Since the fourth century the feast of the Chair of St. Peter, the Apostle has been celebrated at Rome as a sign of the unity of the Church founded upon that apostle. This is an image of Pope St. Peter sitting on the throne from the Jubilee Year of 1950. Although the artwork of the item is crude, the plastic container embedded into the statue has a little case of dirt from his tomb. The container has the symbol of the papacy on it, the cross keys and tiara.
The statue is a replica of the one in Saint Peter’s Basilica. Notice the extended foot of the saint has been reverenced so many times it has literally been rubbed smooth.
The featured image is the statue of St. Peter in the Basilica, and it is dressed on his feast day.
We have President’s Day in the United States, which was established in 1885 to honor President George Washington’s birthday. Officially it is celebrated on the 3rd Monday of February, giving our federal government a three day weekend. However his actual birth is on the 22nd of February, which I find interesting, because that day is a national holiday in another country: Vatican City State. What President’s Day is to the United States, February 22nd is to the Vatican.
It might as well be called “Pope’s Day,” but it isn’t. The Church celebrates the feast day, “The Chair of St.
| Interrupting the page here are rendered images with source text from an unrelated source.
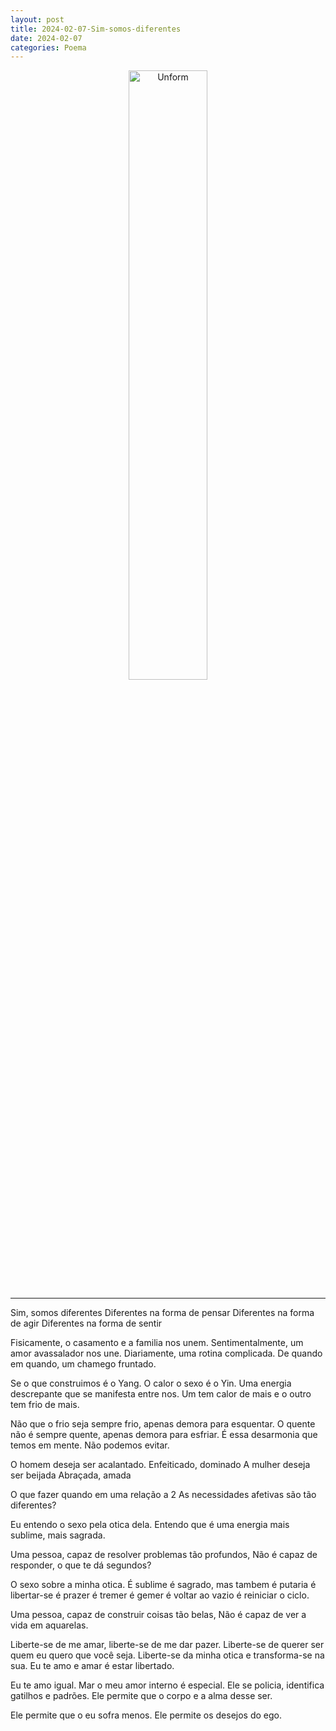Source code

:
 ```yaml
---
layout: post
title: 2024-02-07-Sim-somos-diferentes
date: 2024-02-07
categories: Poema
---
```


<p align="center">
<img src="{{ site.baseurl }}/images/2024-02-07-Sim-somos-diferentes.webp" 
height="50%" width="50%" alt="Unform" />
</p>

---

Sim, somos diferentes
Diferentes na forma de pensar
Diferentes na forma de agir
Diferentes na forma de sentir

Fisicamente, o casamento e a familia nos unem.
Sentimentalmente, um amor avassalador nos une.
Diariamente, uma rotina complicada.
De quando em quando, um chamego fruntado.

Se o que construimos é o Yang.
O calor o sexo é o Yin.
Uma energia descrepante que se manifesta entre nos.
Um tem calor de mais e o outro tem frio de mais.

Não que o frio seja sempre frio, apenas demora para esquentar.
O quente não é sempre quente, apenas demora para esfriar.
É essa desarmonia que temos em mente.
Não podemos evitar.

O homem deseja ser acalantado.
Enfeiticado, dominado
A mulher deseja ser beijada
Abraçada, amada

O que fazer quando em uma relação a 2
As necessidades afetivas são tão diferentes?

Eu entendo o sexo pela otica dela.
Entendo que é uma energia mais sublime, mais sagrada.

Uma pessoa, capaz de resolver problemas tão profundos,
Não é capaz de responder, o que te dá segundos?

O sexo sobre a minha otica.
É sublime é sagrado, mas tambem é putaria é libertar-se é prazer é tremer é gemer é voltar ao vazio é reiniciar o ciclo.

Uma pessoa, capaz de construir coisas tão belas,
Não é capaz de ver a vida em aquarelas.

Liberte-se de me amar, liberte-se de me dar pazer.
Liberte-se de querer ser quem eu quero que você seja.
Liberte-se da minha otica e transforma-se na sua.
Eu te amo e amar é estar libertado.

Eu te amo igual.
Mar o meu amor interno é especial.
Ele se policia, identifica gatilhos e padrões.
Ele permite que o corpo e a alma desse ser.

Ele permite que o eu sofra menos.
Ele permite os desejos do ego.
Peter the Apostle,” every February 22nd, honoring the authority of the office of Pope.
And, like in the US for President’s Day, all official Vatican offices are closed and on holiday on this date.
Because of my long fascination with the history of the papacy, for years this has been my favorite liturgical feast day. And for the Catholic Church it is a pretty high ranking feast, as it is one of the few times that even during Lent the commemoration takes precedence over the season: liturgically speaking, the Chair of St. Peter feast day would not be Lent.
So I hope you all enjoy a great Pope’s Day!